7.根据权利要求6所述的表达载体，其特征在于：所述的sgRNA克隆及转录单元的sgRNAscaffold组件的核苷酸序列为Seq ID No.3中6477-7512所示、Seq ID No.4所示或Seq IDNo.5所示。

8.权利要求3～7任一项所述的表达载体在构建CRISPR-Cas9基因编辑系统中的用途。

9.CRISPR-Cas9基因编辑的方法，其特征在于：使用3～7任一项所述的表达载体为CRISPR-Cas9基因编辑系统提供Cas9蛋白活性。

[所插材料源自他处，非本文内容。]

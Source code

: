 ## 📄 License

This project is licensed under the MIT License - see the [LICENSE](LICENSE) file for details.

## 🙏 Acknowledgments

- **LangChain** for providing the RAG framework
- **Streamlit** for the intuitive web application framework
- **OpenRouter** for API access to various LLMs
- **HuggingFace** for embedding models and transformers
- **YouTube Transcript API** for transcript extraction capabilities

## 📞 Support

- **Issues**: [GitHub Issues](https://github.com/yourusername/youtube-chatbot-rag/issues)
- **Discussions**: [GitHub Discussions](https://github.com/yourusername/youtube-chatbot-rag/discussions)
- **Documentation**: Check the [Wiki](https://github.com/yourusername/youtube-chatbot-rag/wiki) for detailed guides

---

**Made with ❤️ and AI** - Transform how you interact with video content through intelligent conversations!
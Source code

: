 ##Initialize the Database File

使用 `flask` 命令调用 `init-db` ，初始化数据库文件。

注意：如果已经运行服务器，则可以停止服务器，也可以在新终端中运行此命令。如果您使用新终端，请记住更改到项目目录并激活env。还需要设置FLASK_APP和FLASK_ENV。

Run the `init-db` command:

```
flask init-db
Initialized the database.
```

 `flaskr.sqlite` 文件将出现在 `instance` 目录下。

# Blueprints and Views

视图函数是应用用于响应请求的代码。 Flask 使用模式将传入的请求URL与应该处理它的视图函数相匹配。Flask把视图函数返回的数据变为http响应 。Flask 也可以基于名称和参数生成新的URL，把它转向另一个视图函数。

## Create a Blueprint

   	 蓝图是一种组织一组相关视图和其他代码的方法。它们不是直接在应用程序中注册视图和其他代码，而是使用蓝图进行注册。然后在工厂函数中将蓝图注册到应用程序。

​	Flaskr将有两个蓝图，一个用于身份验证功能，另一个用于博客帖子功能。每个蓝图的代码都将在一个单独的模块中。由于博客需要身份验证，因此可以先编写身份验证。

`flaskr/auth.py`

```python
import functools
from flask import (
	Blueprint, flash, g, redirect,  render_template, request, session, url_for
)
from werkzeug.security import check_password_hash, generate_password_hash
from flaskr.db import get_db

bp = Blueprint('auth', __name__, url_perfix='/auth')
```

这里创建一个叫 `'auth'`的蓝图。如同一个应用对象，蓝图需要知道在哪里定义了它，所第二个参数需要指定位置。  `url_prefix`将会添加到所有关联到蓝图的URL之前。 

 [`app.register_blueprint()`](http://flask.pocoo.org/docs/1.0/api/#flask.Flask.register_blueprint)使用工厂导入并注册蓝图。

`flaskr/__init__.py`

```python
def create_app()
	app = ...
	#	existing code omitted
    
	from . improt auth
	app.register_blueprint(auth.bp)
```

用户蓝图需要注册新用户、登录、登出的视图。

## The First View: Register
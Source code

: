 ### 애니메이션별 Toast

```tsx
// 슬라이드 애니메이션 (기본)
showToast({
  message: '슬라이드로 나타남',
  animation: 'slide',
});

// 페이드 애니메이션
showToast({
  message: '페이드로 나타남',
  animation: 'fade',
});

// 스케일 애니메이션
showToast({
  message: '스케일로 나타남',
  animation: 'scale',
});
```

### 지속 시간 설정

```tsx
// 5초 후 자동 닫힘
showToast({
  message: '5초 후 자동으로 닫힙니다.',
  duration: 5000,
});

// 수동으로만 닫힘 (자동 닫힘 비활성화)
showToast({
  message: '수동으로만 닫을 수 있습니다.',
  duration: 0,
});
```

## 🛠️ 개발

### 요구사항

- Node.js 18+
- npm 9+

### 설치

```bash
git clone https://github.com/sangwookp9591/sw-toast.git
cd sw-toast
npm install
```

10.根据权利要求9所述的方法，其特征在于包括以下步骤：

a、骨架载体构建：构建权利要求3～7任一项所述的表达载体作为CRISPR-Cas9骨架载体；

b、定向基因编辑载体构建：针对待编辑的目标基因设计基因编辑位点及sgRNA，合成sgRNA的引物对，将引物对退火形成带粘性末端的双链DNA，将双链DNA替换CRISPR-Cas9骨架载体中的ccdB元件，获得定向编辑表达载体；

c、定向基因编辑：

使用步骤b得到定向编辑表达载体转化待编辑细胞，获得定向基因编辑的细胞或植株；

或者；

使用步骤b得到定向编辑表达载体转化原生质体，检测原生质体的基因定向编辑情况，将成功定向编辑的原生质体培养得到定向基因编辑植株；

或者；

使用步骤b得到定向编辑表达载体转入根癌农杆菌（Agrobacterium tumefaciens），通过农杆菌介导的遗传转化方法，将上述载体导入目标植物，获得定向基因编辑植株。

11.根据权利要求10所述的方法，其特征在于：步骤b按以下具体步骤进行：

a）、明确待编辑的植物基因组的目标DNA区域，分析其中的具有权利要求1所述的Cas9蛋白能识别的PAM位点特征区域，选择PAM结构3’端相邻的20bpDNA序列作为特异性修饰靶序列；所述的PAM位点特征为5’-NGAAA-3’,N表示A、G、C、T中的任一种；

b）、按照选定的特异性修饰靶序列，分别合成具有5’-GTGTG-NX-3’特征的正向寡核苷酸链和具有5’-AGAC-NX-3’特征的反向寡核苷酸链，N表示A、G、C、T中的任一种，X为整数，且当所选靶序列第一位为G时，X=19；当所选靶序列第一位不为G时，X=20，其中所述正向寡核苷酸链中的NX和反向寡核苷酸中的NX具有反向互补特征；通过退火获得互补寡核苷酸双链片段；

c)、将双链DNA替换CRISPR-Cas9骨架载体中的ccdB元件，获得定向编辑表达载体。